Search the entries for the word "Screenshot". Copy every line that holds it.
*** Recorded data ***
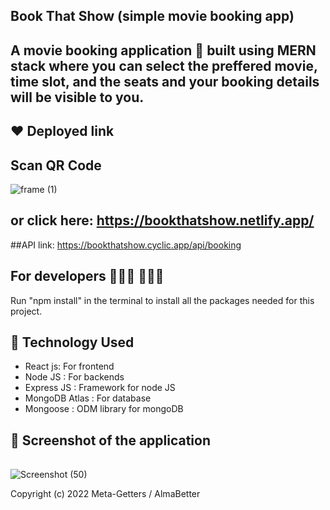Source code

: ## Book That Show (simple movie booking app) 
A movie booking application 📱 built using MERN stack where you can select the preffered movie, time slot, and the seats and your booking details will be visible to you.
-------------------

## ❤️ Deployed link
## Scan QR Code
![frame (1)](https://user-images.githubusercontent.com/81317587/210140307-d67c4c0f-4180-4301-a1e2-ac5315abf9f6.png)

or click here: https://bookthatshow.netlify.app/
---------------

##API link:
https://bookthatshow.cyclic.app/api/booking


## For developers 👩🏼‍💻 🧑🏼‍💻

Run "npm install" in the terminal to install all the packages needed for this project.

## 🚀 Technology Used

* React js: For frontend
* Node JS : For backends
* Express JS : Framework for node JS
* MongoDB Atlas : For database
* Mongoose : ODM library for mongoDB

## 📸 Screenshot of the application

||||
|:----------------------------------------:|:-----------------------------------------:|:-----------------------------------------: |

![Screenshot (50)](https://user-images.githubusercontent.com/81317587/210140382-ca7398e1-7a1b-4e5d-8962-d6883deb4735.png)


Copyright (c) 2022 Meta-Getters / AlmaBetter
*** End of Recorded data ***
Solution for this task —
## 📸 Screenshot of the application
![Screenshot (50)](https://user-images.githubusercontent.com/81317587/210140382-ca7398e1-7a1b-4e5d-8962-d6883deb4735.png)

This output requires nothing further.